La respiration de John se fit erratique.
- Ne te mets pas autant de barrières, John. Mon sexe n'est qu'un détail. Je sais que tu as aimé ça quand je t'ai embrassé ; tu n'étais pas vraiment pressé de me repousser.
Le cœur de John fit un bond dans sa poitrine. Aimer ça. Le Sherlock qu'il avait en face de lui tenait les mêmes propos que celui de son rêve lubrique. Sans même entrer dans sa tête, le détective avait compris ce qui s'y tramait. Il y avait juste lui, John, qui était à la ramasse.
Bon sang, Sherlock obtenait toujours ce qu'il voulait.

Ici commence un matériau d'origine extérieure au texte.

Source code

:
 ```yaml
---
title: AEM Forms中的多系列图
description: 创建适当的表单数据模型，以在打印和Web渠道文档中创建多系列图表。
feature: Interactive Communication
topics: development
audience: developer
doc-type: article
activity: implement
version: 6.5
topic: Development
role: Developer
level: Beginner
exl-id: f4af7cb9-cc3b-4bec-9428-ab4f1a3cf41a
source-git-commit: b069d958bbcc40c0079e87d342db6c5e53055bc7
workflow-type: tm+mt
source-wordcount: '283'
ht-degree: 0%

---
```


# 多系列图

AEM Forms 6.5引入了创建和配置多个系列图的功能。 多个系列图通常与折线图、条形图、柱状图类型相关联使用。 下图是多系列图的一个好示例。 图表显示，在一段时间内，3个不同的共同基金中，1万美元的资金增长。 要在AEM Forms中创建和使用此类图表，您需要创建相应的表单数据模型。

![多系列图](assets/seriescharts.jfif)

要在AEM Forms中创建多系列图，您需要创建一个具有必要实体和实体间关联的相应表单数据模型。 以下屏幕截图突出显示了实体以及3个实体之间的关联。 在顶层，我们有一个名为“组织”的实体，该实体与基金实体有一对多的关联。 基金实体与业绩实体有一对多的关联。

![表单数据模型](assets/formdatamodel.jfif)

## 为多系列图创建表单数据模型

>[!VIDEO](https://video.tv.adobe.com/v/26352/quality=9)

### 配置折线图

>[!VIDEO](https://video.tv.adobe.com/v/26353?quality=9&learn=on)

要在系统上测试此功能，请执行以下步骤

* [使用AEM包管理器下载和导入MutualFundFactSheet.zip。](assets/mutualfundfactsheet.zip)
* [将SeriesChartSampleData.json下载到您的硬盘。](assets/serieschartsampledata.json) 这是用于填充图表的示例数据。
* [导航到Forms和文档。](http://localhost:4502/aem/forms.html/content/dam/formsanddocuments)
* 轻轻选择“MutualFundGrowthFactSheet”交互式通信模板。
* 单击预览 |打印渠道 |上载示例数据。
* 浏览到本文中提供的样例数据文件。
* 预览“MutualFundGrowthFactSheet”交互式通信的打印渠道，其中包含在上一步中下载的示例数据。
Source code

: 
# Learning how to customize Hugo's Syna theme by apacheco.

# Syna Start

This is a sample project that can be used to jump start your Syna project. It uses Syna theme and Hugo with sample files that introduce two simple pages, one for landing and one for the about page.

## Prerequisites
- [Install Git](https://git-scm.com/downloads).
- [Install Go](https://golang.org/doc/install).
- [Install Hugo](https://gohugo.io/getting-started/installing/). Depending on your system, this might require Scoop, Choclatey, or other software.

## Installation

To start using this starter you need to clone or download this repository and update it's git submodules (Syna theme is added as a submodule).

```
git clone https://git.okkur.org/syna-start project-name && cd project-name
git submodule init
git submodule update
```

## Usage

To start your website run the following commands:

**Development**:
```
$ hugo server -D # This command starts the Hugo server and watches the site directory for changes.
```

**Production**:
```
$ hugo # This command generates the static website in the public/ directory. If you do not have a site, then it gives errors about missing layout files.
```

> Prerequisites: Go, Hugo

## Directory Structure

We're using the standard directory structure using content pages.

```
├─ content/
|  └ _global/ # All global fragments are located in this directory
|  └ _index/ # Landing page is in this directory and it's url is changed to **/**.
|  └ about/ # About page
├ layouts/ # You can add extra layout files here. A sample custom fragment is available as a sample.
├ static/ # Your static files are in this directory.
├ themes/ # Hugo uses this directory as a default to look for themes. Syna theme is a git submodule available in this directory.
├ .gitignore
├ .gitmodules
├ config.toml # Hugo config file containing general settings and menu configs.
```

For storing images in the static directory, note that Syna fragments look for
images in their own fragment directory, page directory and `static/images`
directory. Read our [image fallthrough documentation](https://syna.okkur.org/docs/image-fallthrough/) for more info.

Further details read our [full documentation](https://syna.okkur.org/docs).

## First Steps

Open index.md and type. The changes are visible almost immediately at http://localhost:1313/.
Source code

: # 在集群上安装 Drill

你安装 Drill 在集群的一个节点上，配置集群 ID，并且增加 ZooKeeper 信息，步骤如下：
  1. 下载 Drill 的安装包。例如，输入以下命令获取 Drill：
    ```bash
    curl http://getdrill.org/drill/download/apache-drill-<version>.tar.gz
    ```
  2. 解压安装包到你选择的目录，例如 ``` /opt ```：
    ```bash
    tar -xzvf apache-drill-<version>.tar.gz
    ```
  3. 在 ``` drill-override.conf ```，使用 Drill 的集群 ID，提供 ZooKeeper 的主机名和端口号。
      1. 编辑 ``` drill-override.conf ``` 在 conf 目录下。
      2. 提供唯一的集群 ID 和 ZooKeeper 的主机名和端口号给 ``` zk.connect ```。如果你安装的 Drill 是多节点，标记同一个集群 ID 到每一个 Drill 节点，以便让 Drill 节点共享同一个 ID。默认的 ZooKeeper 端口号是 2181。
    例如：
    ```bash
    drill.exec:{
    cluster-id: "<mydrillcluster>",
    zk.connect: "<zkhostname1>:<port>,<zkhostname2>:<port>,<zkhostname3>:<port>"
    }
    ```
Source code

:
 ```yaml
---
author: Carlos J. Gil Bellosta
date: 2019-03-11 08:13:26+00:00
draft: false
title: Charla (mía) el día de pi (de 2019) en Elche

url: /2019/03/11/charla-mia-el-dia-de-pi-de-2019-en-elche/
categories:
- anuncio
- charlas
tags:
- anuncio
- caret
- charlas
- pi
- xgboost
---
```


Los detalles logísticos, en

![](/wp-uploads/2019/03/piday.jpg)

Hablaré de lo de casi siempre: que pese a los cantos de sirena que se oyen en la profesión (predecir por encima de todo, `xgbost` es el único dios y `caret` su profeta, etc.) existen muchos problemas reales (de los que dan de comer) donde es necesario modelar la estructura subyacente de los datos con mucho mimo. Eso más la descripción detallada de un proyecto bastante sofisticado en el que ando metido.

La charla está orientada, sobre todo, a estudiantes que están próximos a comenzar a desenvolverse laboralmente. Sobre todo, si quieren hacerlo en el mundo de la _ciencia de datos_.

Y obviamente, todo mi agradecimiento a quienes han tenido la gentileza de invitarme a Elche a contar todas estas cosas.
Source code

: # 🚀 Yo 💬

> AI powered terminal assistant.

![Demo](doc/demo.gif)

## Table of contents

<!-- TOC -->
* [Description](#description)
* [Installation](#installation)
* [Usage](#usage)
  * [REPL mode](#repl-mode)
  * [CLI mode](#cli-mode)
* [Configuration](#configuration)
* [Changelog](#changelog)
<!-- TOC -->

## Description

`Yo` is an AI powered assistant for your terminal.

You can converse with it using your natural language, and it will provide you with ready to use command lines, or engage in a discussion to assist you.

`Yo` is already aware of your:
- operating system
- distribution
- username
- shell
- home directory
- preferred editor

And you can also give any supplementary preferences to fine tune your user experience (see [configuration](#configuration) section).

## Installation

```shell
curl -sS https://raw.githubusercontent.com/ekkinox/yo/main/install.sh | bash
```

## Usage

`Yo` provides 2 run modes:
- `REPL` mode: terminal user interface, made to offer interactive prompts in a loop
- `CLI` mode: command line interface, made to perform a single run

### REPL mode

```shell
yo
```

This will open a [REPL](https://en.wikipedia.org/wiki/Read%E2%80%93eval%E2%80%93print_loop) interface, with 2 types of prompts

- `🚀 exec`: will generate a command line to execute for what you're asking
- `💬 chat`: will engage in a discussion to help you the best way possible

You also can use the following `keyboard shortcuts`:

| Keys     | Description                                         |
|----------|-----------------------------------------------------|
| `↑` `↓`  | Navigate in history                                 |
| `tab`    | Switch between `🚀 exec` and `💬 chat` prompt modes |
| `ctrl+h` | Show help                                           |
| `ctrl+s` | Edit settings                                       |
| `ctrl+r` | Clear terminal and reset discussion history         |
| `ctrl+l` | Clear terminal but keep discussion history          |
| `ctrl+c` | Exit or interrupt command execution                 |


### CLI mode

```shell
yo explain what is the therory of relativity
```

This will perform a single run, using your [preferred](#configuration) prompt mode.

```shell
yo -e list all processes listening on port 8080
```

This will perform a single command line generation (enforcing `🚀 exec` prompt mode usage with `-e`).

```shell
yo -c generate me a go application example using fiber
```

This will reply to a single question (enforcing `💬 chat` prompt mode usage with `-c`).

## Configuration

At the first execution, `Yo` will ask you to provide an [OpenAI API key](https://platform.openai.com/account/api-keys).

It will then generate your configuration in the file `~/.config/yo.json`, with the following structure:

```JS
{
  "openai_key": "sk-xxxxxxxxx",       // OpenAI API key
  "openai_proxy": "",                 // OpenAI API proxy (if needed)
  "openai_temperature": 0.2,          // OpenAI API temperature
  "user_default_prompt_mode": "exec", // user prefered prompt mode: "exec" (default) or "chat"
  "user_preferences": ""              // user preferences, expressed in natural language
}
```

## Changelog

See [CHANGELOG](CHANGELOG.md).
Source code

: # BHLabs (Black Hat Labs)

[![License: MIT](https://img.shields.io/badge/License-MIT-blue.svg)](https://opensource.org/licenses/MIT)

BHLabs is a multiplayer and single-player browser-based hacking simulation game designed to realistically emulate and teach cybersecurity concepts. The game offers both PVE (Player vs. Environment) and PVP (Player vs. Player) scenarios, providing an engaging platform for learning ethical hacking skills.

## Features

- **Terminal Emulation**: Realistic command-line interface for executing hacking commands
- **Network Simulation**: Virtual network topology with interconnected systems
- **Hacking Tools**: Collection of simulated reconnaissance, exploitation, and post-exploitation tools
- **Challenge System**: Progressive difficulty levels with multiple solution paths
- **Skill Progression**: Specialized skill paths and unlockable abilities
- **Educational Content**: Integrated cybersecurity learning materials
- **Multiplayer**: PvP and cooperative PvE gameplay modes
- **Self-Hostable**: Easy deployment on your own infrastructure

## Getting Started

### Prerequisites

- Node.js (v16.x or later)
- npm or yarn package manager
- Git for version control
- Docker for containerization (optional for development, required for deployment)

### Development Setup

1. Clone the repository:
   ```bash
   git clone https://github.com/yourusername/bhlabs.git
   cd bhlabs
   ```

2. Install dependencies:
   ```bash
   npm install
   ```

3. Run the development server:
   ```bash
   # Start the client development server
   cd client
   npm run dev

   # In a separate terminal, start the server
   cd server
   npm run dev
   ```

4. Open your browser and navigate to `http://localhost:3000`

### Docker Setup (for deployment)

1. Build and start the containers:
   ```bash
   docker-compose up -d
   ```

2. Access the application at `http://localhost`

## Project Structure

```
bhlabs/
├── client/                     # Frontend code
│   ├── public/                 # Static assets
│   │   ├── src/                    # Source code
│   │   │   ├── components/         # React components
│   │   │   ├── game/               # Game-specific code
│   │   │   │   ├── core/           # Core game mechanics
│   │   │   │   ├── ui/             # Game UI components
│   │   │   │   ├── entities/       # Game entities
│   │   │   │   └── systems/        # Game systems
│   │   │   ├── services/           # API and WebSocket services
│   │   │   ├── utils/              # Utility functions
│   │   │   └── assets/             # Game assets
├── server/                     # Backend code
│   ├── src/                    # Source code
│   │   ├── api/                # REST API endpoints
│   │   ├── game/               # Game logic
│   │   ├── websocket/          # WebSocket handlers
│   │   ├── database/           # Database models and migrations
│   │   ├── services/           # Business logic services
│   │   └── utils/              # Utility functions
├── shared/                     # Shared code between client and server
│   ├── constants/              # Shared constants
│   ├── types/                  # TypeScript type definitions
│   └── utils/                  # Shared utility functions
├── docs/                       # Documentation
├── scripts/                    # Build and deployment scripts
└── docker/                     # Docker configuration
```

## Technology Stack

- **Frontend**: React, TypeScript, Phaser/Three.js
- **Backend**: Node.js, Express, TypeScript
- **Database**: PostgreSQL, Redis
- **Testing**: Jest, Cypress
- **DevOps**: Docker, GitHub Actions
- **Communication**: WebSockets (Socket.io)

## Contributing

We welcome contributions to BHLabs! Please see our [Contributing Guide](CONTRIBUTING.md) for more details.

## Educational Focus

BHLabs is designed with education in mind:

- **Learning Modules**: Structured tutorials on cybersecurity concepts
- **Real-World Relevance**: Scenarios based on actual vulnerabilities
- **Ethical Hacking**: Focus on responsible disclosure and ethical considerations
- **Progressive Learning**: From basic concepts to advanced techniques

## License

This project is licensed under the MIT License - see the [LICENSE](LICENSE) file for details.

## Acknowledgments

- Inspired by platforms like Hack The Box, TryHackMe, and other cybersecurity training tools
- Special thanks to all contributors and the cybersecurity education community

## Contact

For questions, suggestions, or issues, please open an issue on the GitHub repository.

Euh, une seconde… Il entendit soudain la voix de Sarah :
Est-ce que Sherlock ne fait vraiment rien pour arriver à ses fins ?
- Est-ce que tu m'as hypnotisé quand tu m'as embrassé ? demanda le blond. Car cela pourrait être une explication. Et ça, ça, ajouta-t-il avec un index accusateur, je t'assure que je ne le tolérerai p…
- Je te jure que non, rétorqua le brun, une lueur féroce dans les yeux.
- Tu en es sûr ?
- Absolument.
Le médecin le dévisagea un moment, cherchant une faille.
Puis il considéra ses options. Il n'y avait aucun sens à cette relation. Sherlock était l'opposé de ce qu'il recherchait. Sherlock était un homme. Sherlock était dangereux. Sherlock pouvait être retors, égoïste et insensible. Détestable, même.
- Et puis merde.
Il attira Sherlock à lui et l'embrassa.